[Stored data]

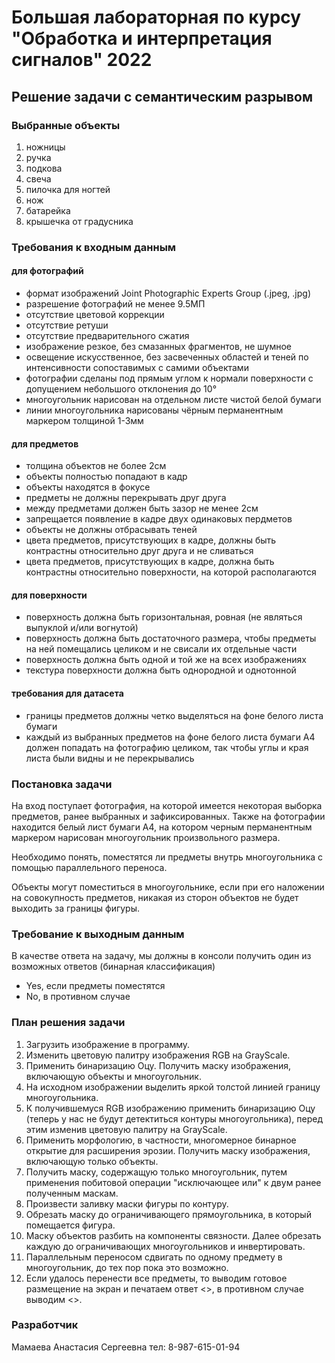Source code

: # Большая лабораторная по курсу "Обработка и интерпретация сигналов" 2022
## Решение задачи с семантическим разрывом

### Выбранные объекты
1. ножницы
2. ручка
3. подкова
5. свеча
6. пилочка для ногтей
7. нож
8. батарейка
9. крышечка от градусника


### Требования к входным данным
#### для фотографий
- формат изображений Joint Photographic Experts Group (.jpeg, .jpg)
- разрешение фотографий не менее 9.5МП
- отсутствие цветовой коррекции
- отсутствие ретуши
- отсутствие предварительного сжатия
- изображение резкое, без смазанных фрагментов, не шумное
- освещение искусственное, без засвеченных областей и теней по интенсивности сопоставимых с самими объектами
- фотографии сделаны под прямым углом к нормали поверхности с допущением небольшого отклонения до 10°
- многоугольник нарисован на отдельном листе чистой белой бумаги
- линии многоугольника нарисованы чёрным перманентным маркером толщиной 1-3мм

#### для предметов
- толщина объектов не более 2см
- объекты полностью попадают в кадр
- объекты находятся в фокусе
- предметы не должны перекрывать друг друга
- между предметами должен быть зазор не менее 2см
- запрещается появление в кадре двух одинаковых пердметов
- объекты не должны отбрасывать теней
- цвета предметов, присутствующих в кадре, должны быть контрастны относительно друг друга и не сливаться
- цвета предметов, присутствующих в кадре, должна быть контрастны относительно поверхности, на которой располагаются

#### для поверхности
- поверхность должна быть горизонтальная, ровная (не являться выпуклой и/или вогнутой)
- поверхность должна быть достаточного размера, чтобы предметы на ней помещались целиком и не свисали их отдельные части
- поверхность должна быть одной и той же на всех изображениях
- текстура поверхности должна быть однородной и однотонной

#### требования для датасета
- границы предметов должны четко выделяться на фоне белого листа бумаги
- каждый из выбранных предметов на фоне белого листа бумаги А4 должен попадать на фотографию целиком, так чтобы углы и края листа были видны и не перекрывались

### Постановка задачи
На вход поступает фотография, на которой имеется некоторая выборка предметов, ранее выбранных и зафиксированных. Также на фотографии находится белый лист бумаги А4, на котором черным перманентным маркером нарисован многоугольник произвольного размера. 

Необходимо понять, поместятся ли предметы внутрь многоугольника с помощью параллельного переноса.

Объекты могут поместиться в многоугольнике, если при его наложении на совокупность предметов, никакая из сторон объектов не будет выходить за границы фигуры.

### Требование к выходным данным
В качестве ответа на задачу, мы должны в консоли получить один из возможных ответов (бинарная классификация)
- Yes, если предметы поместятся
- No, в противном случае

### План решения задачи
1. Загрузить изображение в программу.
2. Изменить цветовую палитру изображения RGB на GrayScale.
3. Применить бинаризацию Оцу. Получить маску изображения, включающую объекты и многоугольник.
4. На исходном изображении выделить яркой толстой линией границу многоугольника.
5. К получившемуся RGB изображению применить бинаризацию Оцу (теперь у нас не будут детектиться контуры многоугольника), перед этим изменив цветовую палитру на GrayScale.
6. Применить морфологию, в частности, многомерное бинарное открытие для расширения эрозии. Получить маску изображения, включающую только объекты.
7. Получить маску, содержащую только многоугольник, путем применения побитовой операции "исключающее или" к двум ранее полученным маскам.
8. Произвести заливку маски фигуры по контуру. 
9. Обрезать маску до ограничивающего прямоугольника, в который помещается фигура.
10. Маску объектов разбить на компоненты связности. Далее обрезать каждую до ограничивающих многоугольников и инвертировать.
11. Параллельным переносом сдвигать по одному предмету в многоугольник, до тех пор пока это возможно.
12. Если удалось перенести все предметы, то выводим готовое размещение на экран и печатаем ответ <<YES>>, в противном случае выводим <<NO>>.


### Разработчик
Мамаева Анастасия Сергеевна
тел: 8-987-615-01-94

* [ASSIGNED TASK]: Every line of the data above is to be repeated exactly; the images are to be left out.

* [ANSWER BOX]:
Source code

: # Большая лабораторная по курсу "Обработка и интерпретация сигналов" 2022
## Решение задачи с семантическим разрывом

### Выбранные объекты
1. ножницы
2. ручка
3. подкова
5. свеча
6. пилочка для ногтей
7. нож
8. батарейка
9. крышечка от градусника


### Требования к входным данным
#### для фотографий
- формат изображений Joint Photographic Experts Group (.jpeg, .jpg)
- разрешение фотографий не менее 9.5МП
- отсутствие цветовой коррекции
- отсутствие ретуши
- отсутствие предварительного сжатия
- изображение резкое, без смазанных фрагментов, не шумное
- освещение искусственное, без засвеченных областей и теней по интенсивности сопоставимых с самими объектами
- фотографии сделаны под прямым углом к нормали поверхности с допущением небольшого отклонения до 10°
- многоугольник нарисован на отдельном листе чистой белой бумаги
- линии многоугольника нарисованы чёрным перманентным маркером толщиной 1-3мм

#### для предметов
- толщина объектов не более 2см
- объекты полностью попадают в кадр
- объекты находятся в фокусе
- предметы не должны перекрывать друг друга
- между предметами должен быть зазор не менее 2см
- запрещается появление в кадре двух одинаковых пердметов
- объекты не должны отбрасывать теней
- цвета предметов, присутствующих в кадре, должны быть контрастны относительно друг друга и не сливаться
- цвета предметов, присутствующих в кадре, должна быть контрастны относительно поверхности, на которой располагаются

#### для поверхности
- поверхность должна быть горизонтальная, ровная (не являться выпуклой и/или вогнутой)
- поверхность должна быть достаточного размера, чтобы предметы на ней помещались целиком и не свисали их отдельные части
- поверхность должна быть одной и той же на всех изображениях
- текстура поверхности должна быть однородной и однотонной

#### требования для датасета
- границы предметов должны четко выделяться на фоне белого листа бумаги
- каждый из выбранных предметов на фоне белого листа бумаги А4 должен попадать на фотографию целиком, так чтобы углы и края листа были видны и не перекрывались

### Постановка задачи
На вход поступает фотография, на которой имеется некоторая выборка предметов, ранее выбранных и зафиксированных. Также на фотографии находится белый лист бумаги А4, на котором черным перманентным маркером нарисован многоугольник произвольного размера. 

Необходимо понять, поместятся ли предметы внутрь многоугольника с помощью параллельного переноса.

Объекты могут поместиться в многоугольнике, если при его наложении на совокупность предметов, никакая из сторон объектов не будет выходить за границы фигуры.

### Требование к выходным данным
В качестве ответа на задачу, мы должны в консоли получить один из возможных ответов (бинарная классификация)
- Yes, если предметы поместятся
- No, в противном случае

### План решения задачи
1. Загрузить изображение в программу.
2. Изменить цветовую палитру изображения RGB на GrayScale.
3. Применить бинаризацию Оцу. Получить маску изображения, включающую объекты и многоугольник.
4. На исходном изображении выделить яркой толстой линией границу многоугольника.
5. К получившемуся RGB изображению применить бинаризацию Оцу (теперь у нас не будут детектиться контуры многоугольника), перед этим изменив цветовую палитру на GrayScale.
6. Применить морфологию, в частности, многомерное бинарное открытие для расширения эрозии. Получить маску изображения, включающую только объекты.
7. Получить маску, содержащую только многоугольник, путем применения побитовой операции "исключающее или" к двум ранее полученным маскам.
8. Произвести заливку маски фигуры по контуру. 
9. Обрезать маску до ограничивающего прямоугольника, в который помещается фигура.
10. Маску объектов разбить на компоненты связности. Далее обрезать каждую до ограничивающих многоугольников и инвертировать.
11. Параллельным переносом сдвигать по одному предмету в многоугольник, до тех пор пока это возможно.
12. Если удалось перенести все предметы, то выводим готовое размещение на экран и печатаем ответ <<YES>>, в противном случае выводим <<NO>>.


### Разработчик
Мамаева Анастасия Сергеевна
тел: 8-987-615-01-94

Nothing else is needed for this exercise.